Die Verhandlungsführer der Koalitionsverhandlungen
Es ist auffällig, dass die Verhandlungsführer der Koalitionsverhandlungen bereits entmachtet, faktisch entmachtet oder stark angezählt sind. Das ist nicht weiter verwunderlich, wenn man konstatiert, dass hier die Wahlverlierer über eine mögliche Regierungsbildung verhandeln. Jetzt ist es nicht zwingend so, dass die Nachwuchskräfte in den betroffenen Parteien eine bessere Politik machen. Aber viele Menschen spüren, dass wir in ein neues Zeitalter gehen, in der die Digitalisierung und damit die weiter voranschreitende Automatisierung unsere Arbeitswelt fundamental verändern werden. Das einzige, was die Altvorderen noch anstreben können, ist die Erkenntnis, ihren Ausstieg und evtl. ihre Nachfolgerin/ihren Nachfolger noch selbst bestimmen zu können. Das hat im Übrigen nichts mit Respektlosigkeit oder Jugendwahn zu tun, aber Personen, die sich zu lange in politischen (Führungs-)Positionen bewegen, entwickeln eine Art Tunnelblick, der den gesellschaftlichen Entwicklungen nicht mehr ausreichend Rechnung trägt.
Fazit
Aber zurück zum Tagesgeschäft. Es werden quälende Koalitionsverhandlungen werden, immer begleitet durch die Mainstreammedien, die eine GroKo regelrecht herbeischreiben und gleichzeitig ein ätzendes Bashing der handelnden Personen betreiben. Auf der einen Seite eine SPD-Führungsspitze, die ihre Glaubwürdigkeit komplett eingebüßt hat, sowohl in ihrer Wählerschaft als auch in ihrer Parteibasis und bei ihrer Jugendorganisation. Dabei wäre es ein Leichtes gewesen, nach den gescheiterten Jamaika-Verhandlungen für einen Moment inne zu halten und abzuwarten, wie Bundespräsident Steinmeier reagiert.

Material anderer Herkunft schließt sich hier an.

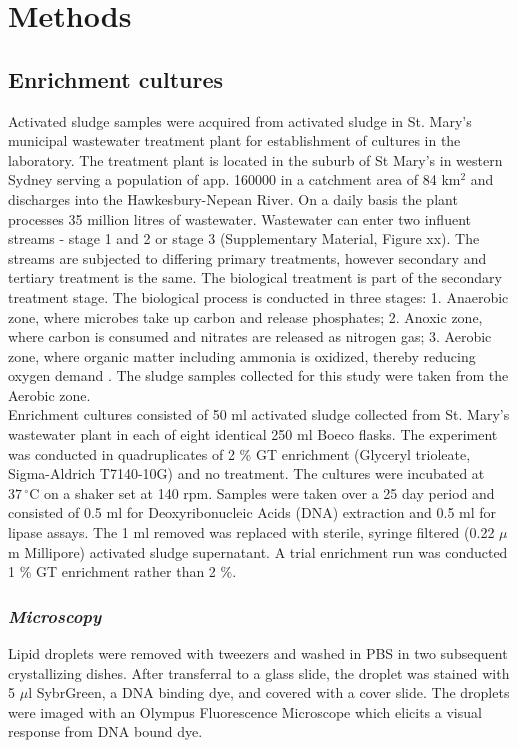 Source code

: \documentclass[twoside]{article}
\begin{document}
\section{Methods}
\thispagestyle{plain}
\subsection{Enrichment cultures}

Activated sludge samples were acquired from activated sludge in St. Mary’s municipal wastewater treat­ment plant for establishment of cultures in the laboratory. The treatment plant is located in the suburb of St Mary's in western Sydney serving a population of app. 160000 in a catchment area of 84 km$^{2}$ and discharges into the Hawkesbury-Nepean River. On a daily basis the plant processes 35 million litres of wastewater. Wastewater can enter two influent streams - stage 1 and 2 or stage 3 (Supplementary Material, Figure xx). The streams are subjected to differing primary treatments, however secondary and tertiary treatment is the same. The biological treatment is part of the secondary treatment stage. The biological process is conducted in three stages: 1. Anaerobic zone, where microbes take up carbon and release phosphates; 2. Anoxic zone, where carbon is consumed and nitrates are released as nitrogen gas; 3. Aerobic zone, where organic matter including ammonia is oxidized, thereby reducing oxygen demand \cite{stmarys}. The sludge samples collected for this study were taken from the Aerobic zone.\\


Enrichment cultures consisted of 50 ml activated sludge collected from St. Mary's wastewater plant in each of eight identical 250 ml Boeco flasks. The experiment was conducted in quadruplicates of 2 \% GT enrichment (Glyceryl trioleate, Sigma-Aldrich T7140-10G) and no treatment. The cultures were incubated at $37\,^{\circ}\mathrm{C}$ on a shaker set at 140 rpm. Samples were taken over a 25 day period and consisted of 0.5 ml for Deoxyribonucleic Acids (DNA) extraction and 0.5 ml for lipase assays. The 1 ml removed was replaced with sterile, syringe filtered (0.22 $\mu$m Millipore) activated sludge supernatant. 
A trial enrichment run was conducted 1 \% GT enrichment rather than 2 \%.

\subsubsection{\emph{Microscopy}}
Lipid droplets were removed with tweezers and washed in PBS in two subsequent crystallizing dishes. After transferral to a glass slide, the droplet was stained with 5 $\mu$l SybrGreen, a DNA binding dye, and covered with a cover slide. The droplets were imaged with an Olympus Fluorescence Microscope which elicits a visual response from DNA bound dye.
\end{document}
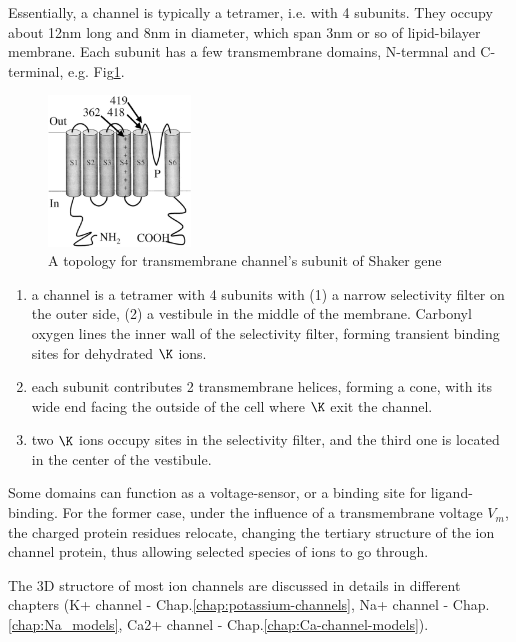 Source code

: Essentially, a  channel is typically a tetramer, i.e. with 4 subunits. They
occupy about 12nm long and 8nm in diameter, which span 3nm or so of
lipid-bilayer membrane. Each subunit has a few transmembrane domains, N-termnal
and C-terminal, e.g.
Fig\ref{fig:Shaker_gene}.

\begin{figure}[hbt]
  \centerline{\includegraphics[height=4cm,
    angle=0]{./images/Shaker_gene.eps}}
  \caption{A topology for transmembrane channel's subunit of Shaker gene}
\label{fig:Shaker_gene}
\end{figure}

\begin{enumerate}
  \item a channel is a tetramer with 4 subunits with (1) a narrow
    selectivity filter on the outer side, (2) a vestibule in the
    middle of the membrane. Carbonyl oxygen lines the inner wall of
    the selectivity filter, forming transient binding sites for
    dehydrated $\K$ ions.

  \item each subunit contributes 2 transmembrane helices, forming a
    cone, with its wide end facing the outside of the cell where $\K$
    exit the channel.
  \item two $\K$ ions occupy sites in the selectivity filter, and the
    third one is located in the center of the vestibule.
\end{enumerate}

Some domains can function as a voltage-sensor, or a binding site for
ligand-binding. For the former case, under the influence of a transmembrane
voltage $V_m$, the charged protein residues relocate, changing the tertiary
structure of the ion channel protein, thus allowing selected species of ions to
go through.

The 3D structore of most ion channels are discussed in details in different
chapters (K+ channel - Chap.\ref{chap:potassium-channels}, Na+ channel -
Chap.\ref{chap:Na_models}, Ca2+ channel - Chap.\ref{chap:Ca-channel-models}).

Auch bei der Union kriselt es. Nachdem sich aber der innere Zustand der SPD noch schlimmer darstellt, kann die Union von ihren Problemfeldern elegant ablenken. Der immer wiederkehrende Slogan „Wir brauchen jetzt endlich eine stabile Regierung“ lenkt doch nur davon ab, dass die Union nicht einmal in der zweiten Reihe Personen zur Verfügung hat, die die programmatische Inhaltsleere füllen kann. Wenn man sich dann die Vorschläge zur Migration und Integration näher betrachtet, muss ernsthaft die Frage gestellt werden, ob nicht die CDU/CSU ihr C im Parteinamen streichen sollte. Wer in Europa von einem Zerfall der Wertegemeinschaft redet, der darf deren Wortführer nicht zu einer Klausurtagung ins Kloster einladen. Wer die Drecksarbeit andere erledigen lässt, der darf sich am Ende nicht wundern, wenn die AfD-Brüder im Geiste die rechte Flanke schließen werden.